When the Taliban caught Haji Shirullah, a Kabul businessman, playing chess in his office with his brother they burnt the chessboard and the pieces. “They put us in jail for two days,” he recalled with a rueful smile. “The Taliban believed chess was a form of gambling and distracted people from saying their prayers.”

Mr Shirullah, a middle-aged man in a white skull cap, was waiting impatiently to start playing in the first chess tournament held in Kabul since the Taliban captured the city in 1996. Some 138 players had turned up – far more than expected – so some were using the floor because there were not enough tables and chairs.

For five years, Afghanistan has been the only place in the world where playing chess, always popular in the country, has been illegal. Chess players, fearful of denunciation, had to meet in secret.

Dr Qadratullah Andar, 26, became Afghan chess champion when he was a medical student just a month before the fall of Kabul to the Taliban.

He said: “At first we tried to play secretly, but my friends were arrested by the Maroof [the much feared religious police]. Some of them were well-known doctors who were arrested when playing in a hospital, so I thought it better not to play at all.”
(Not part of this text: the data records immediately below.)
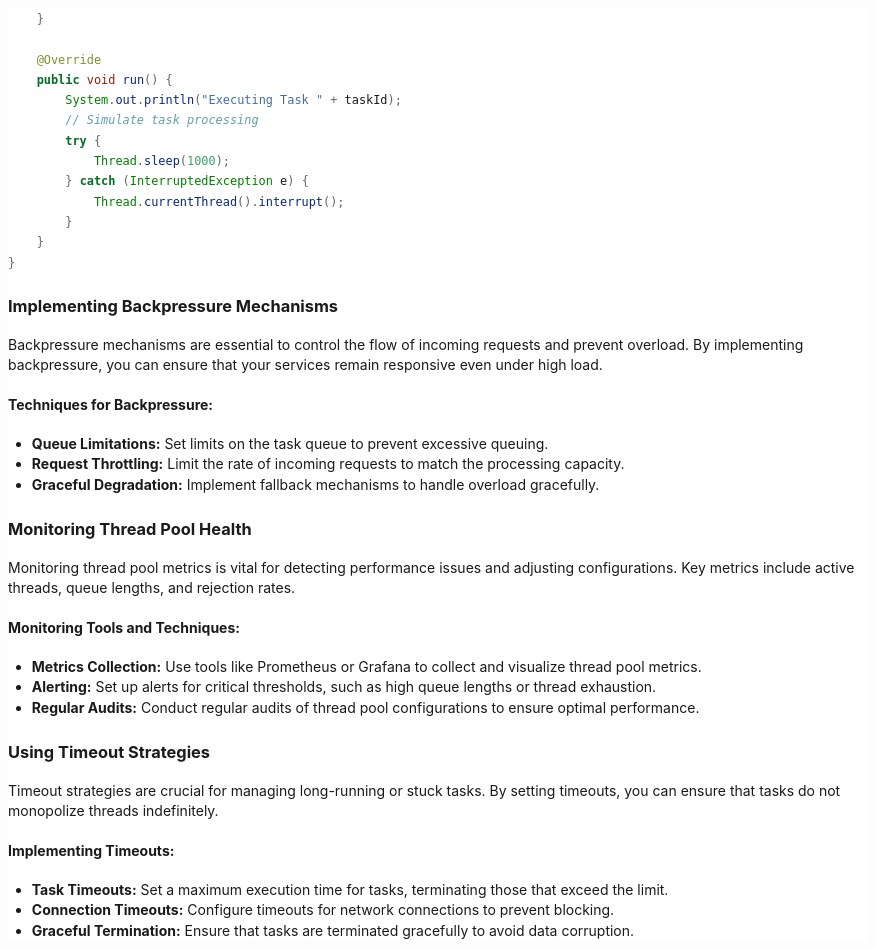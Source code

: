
 ```java
    }

    @Override
    public void run() {
        System.out.println("Executing Task " + taskId);
        // Simulate task processing
        try {
            Thread.sleep(1000);
        } catch (InterruptedException e) {
            Thread.currentThread().interrupt();
        }
    }
}
```

### Implementing Backpressure Mechanisms

Backpressure mechanisms are essential to control the flow of incoming requests and prevent overload. By implementing backpressure, you can ensure that your services remain responsive even under high load.

#### Techniques for Backpressure:

- **Queue Limitations:** Set limits on the task queue to prevent excessive queuing.
- **Request Throttling:** Limit the rate of incoming requests to match the processing capacity.
- **Graceful Degradation:** Implement fallback mechanisms to handle overload gracefully.

### Monitoring Thread Pool Health

Monitoring thread pool metrics is vital for detecting performance issues and adjusting configurations. Key metrics include active threads, queue lengths, and rejection rates.

#### Monitoring Tools and Techniques:

- **Metrics Collection:** Use tools like Prometheus or Grafana to collect and visualize thread pool metrics.
- **Alerting:** Set up alerts for critical thresholds, such as high queue lengths or thread exhaustion.
- **Regular Audits:** Conduct regular audits of thread pool configurations to ensure optimal performance.

### Using Timeout Strategies

Timeout strategies are crucial for managing long-running or stuck tasks. By setting timeouts, you can ensure that tasks do not monopolize threads indefinitely.

#### Implementing Timeouts:

- **Task Timeouts:** Set a maximum execution time for tasks, terminating those that exceed the limit.
- **Connection Timeouts:** Configure timeouts for network connections to prevent blocking.
- **Graceful Termination:** Ensure that tasks are terminated gracefully to avoid data corruption.

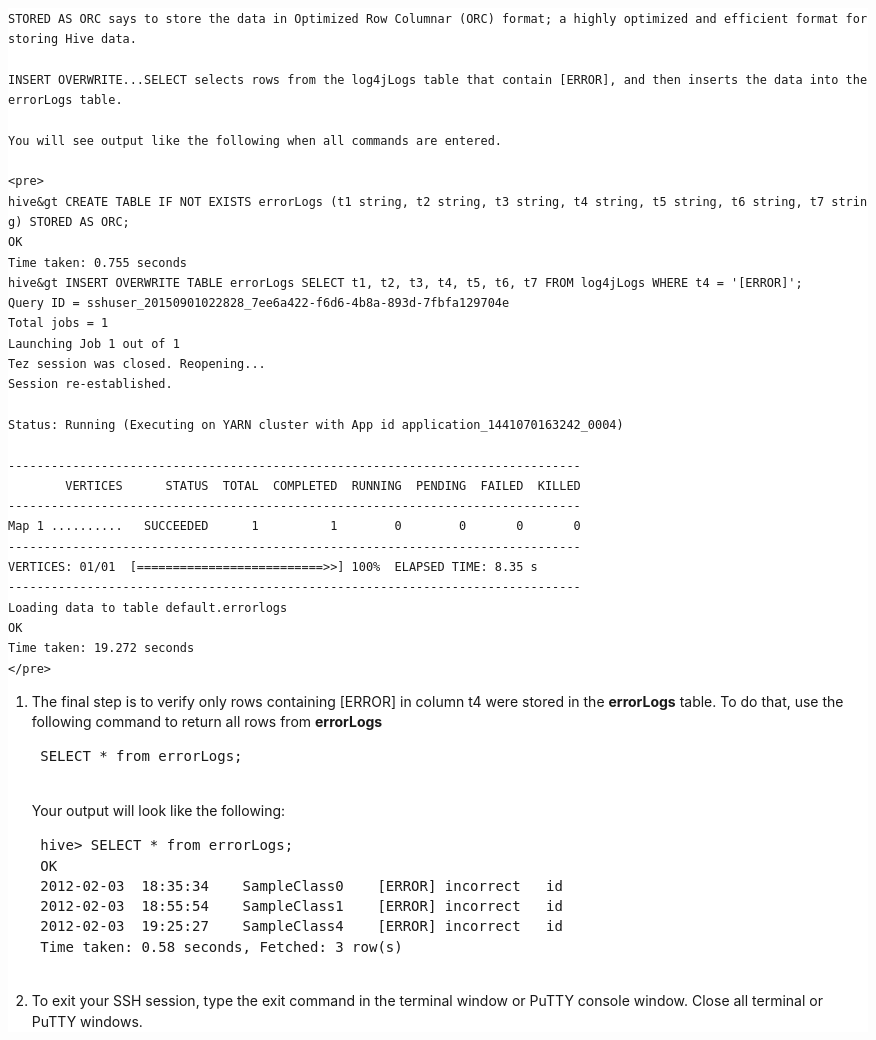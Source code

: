     STORED AS ORC says to store the data in Optimized Row Columnar (ORC) format; a highly optimized and efficient format for storing Hive data.

    INSERT OVERWRITE...SELECT selects rows from the log4jLogs table that contain [ERROR], and then inserts the data into the errorLogs table.

    You will see output like the following when all commands are entered.

    <pre>
    hive&gt CREATE TABLE IF NOT EXISTS errorLogs (t1 string, t2 string, t3 string, t4 string, t5 string, t6 string, t7 string) STORED AS ORC;
    OK
    Time taken: 0.755 seconds
    hive&gt INSERT OVERWRITE TABLE errorLogs SELECT t1, t2, t3, t4, t5, t6, t7 FROM log4jLogs WHERE t4 = '[ERROR]';
    Query ID = sshuser_20150901022828_7ee6a422-f6d6-4b8a-893d-7fbfa129704e
    Total jobs = 1
    Launching Job 1 out of 1
    Tez session was closed. Reopening...
    Session re-established.

    Status: Running (Executing on YARN cluster with App id application_1441070163242_0004)

    --------------------------------------------------------------------------------
            VERTICES      STATUS  TOTAL  COMPLETED  RUNNING  PENDING  FAILED  KILLED
    --------------------------------------------------------------------------------
    Map 1 ..........   SUCCEEDED      1          1        0        0       0       0
    --------------------------------------------------------------------------------
    VERTICES: 01/01  [==========================>>] 100%  ELAPSED TIME: 8.35 s
    --------------------------------------------------------------------------------
    Loading data to table default.errorlogs
    OK
    Time taken: 19.272 seconds
    </pre>

1. The final step is to verify only rows containing [ERROR] in column t4 were stored in the **errorLogs** table. To do that, use the following command to return all rows from **errorLogs**

    <pre>
    SELECT * from errorLogs;
    </pre>

    Your output will look like the following:

    <pre>
    hive&gt SELECT * from errorLogs;
    OK
    2012-02-03	18:35:34	SampleClass0	[ERROR]	incorrect	id
    2012-02-03	18:55:54	SampleClass1	[ERROR]	incorrect	id
    2012-02-03	19:25:27	SampleClass4	[ERROR]	incorrect	id
    Time taken: 0.58 seconds, Fetched: 3 row(s)
    </pre>

1. To exit your SSH session, type the exit command in the terminal window or PuTTY console window. Close all terminal or PuTTY windows.
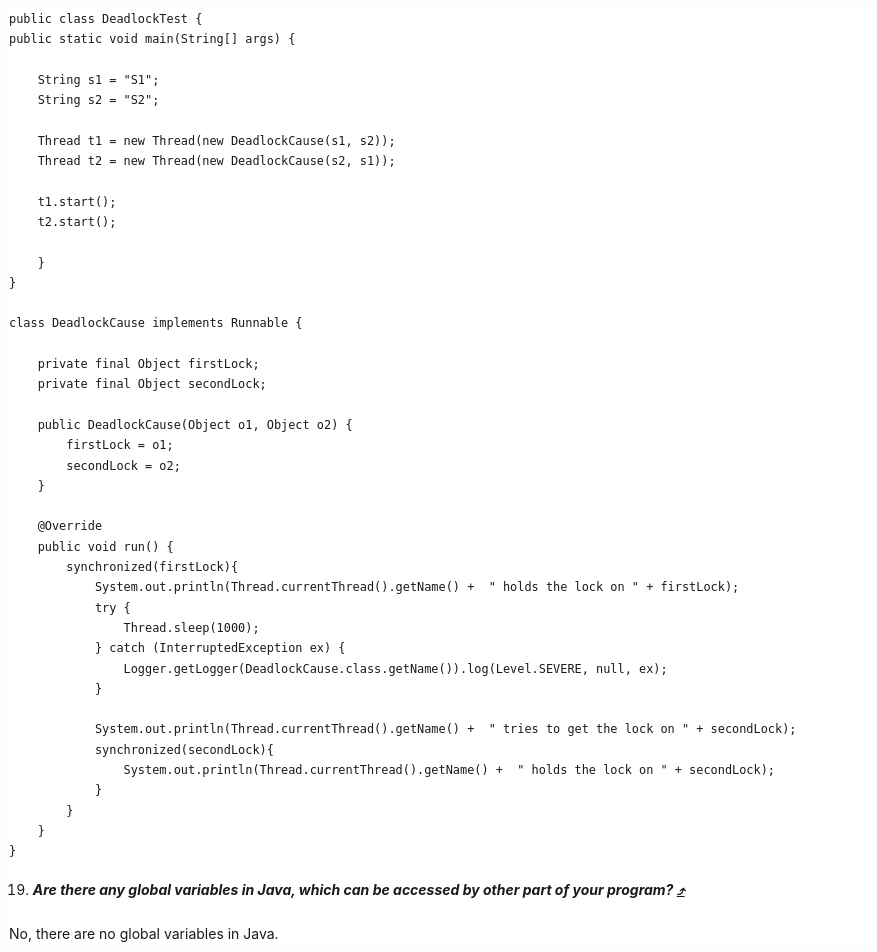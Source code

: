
   ```
  public class DeadlockTest {
  public static void main(String[] args) {

      String s1 = "S1";
      String s2 = "S2";

      Thread t1 = new Thread(new DeadlockCause(s1, s2));
      Thread t2 = new Thread(new DeadlockCause(s2, s1));

      t1.start();
      t2.start();

      }
  }

  class DeadlockCause implements Runnable {

      private final Object firstLock;
      private final Object secondLock;

      public DeadlockCause(Object o1, Object o2) {
          firstLock = o1;
          secondLock = o2;
      }

      @Override
      public void run() {
          synchronized(firstLock){
              System.out.println(Thread.currentThread().getName() +  " holds the lock on " + firstLock);
              try {
                  Thread.sleep(1000);
              } catch (InterruptedException ex) {
                  Logger.getLogger(DeadlockCause.class.getName()).log(Level.SEVERE, null, ex);
              }

              System.out.println(Thread.currentThread().getName() +  " tries to get the lock on " + secondLock);
              synchronized(secondLock){
                  System.out.println(Thread.currentThread().getName() +  " holds the lock on " + secondLock);
              }
          }
      }
  }
  ```

19. ##### Are there any global variables in Java, which can be accessed by other part of your program? [&#10548;](#java-concurrency)

  No, there are no global variables in Java.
Chess playing, unlike kite flying, another Taliban bete noire, seems well adapted to secrecy so it is surprising that the authorities were so successful at detecting it and punishing players. One reason is that Afghans, such as Mr Shirullah and his brother, used to play chess in their offices. Dr Andar said: “The religious police had nothing else to do but pursue people like us.”

Some chess players, suddenly forced to behave like drinkers in the United States during Prohibition, took stringent precautions.

The tournament taking place this week in Kabul was organised largely by Mohammed Akbar Salam, a professor of fine arts at Kabul University and a keen chess player. He said that when he and friends were playing “we put a guard in front of our gate so he could tell us if anybody from the Taliban was coming”. The tournament had not been easy to arrange, even though Afghanistan has a long tradition of chess playing. “Ordinary people used to play in the streets outside their shops,” said Dr Andar. “But even before the Taliban came this was becoming dangerous to do because of the shelling during the civil war.”

When Mr Salam tried to buy additional chess sets for this week’s tournament “we found that there were only seven or eight chess sets available in the bazaar and they were all very expensive,” he said. “We had to ask players to bring their own chess sets.”

The Taliban’s campaign against chess was so intense that it created real fear among even non-players who owned chess sets.

I first became aware of the tribulations of Afghan chess players when I tried to buy a chess set in a Kabul antique shop as a Christmas present for my 14-year-old son, Alexander. I had seen a fine-looking board in the shop, but the owner, named Said, said that, unfortunately, he had no pieces to go with it. I asked him what had happened to them. Said explained: “Under the Taliban I became frightened that they would come to my shop and find the pieces, so I took them home and hid them. But unfortunately I hid them so well, and it was several years ago, that now I can’t find them.”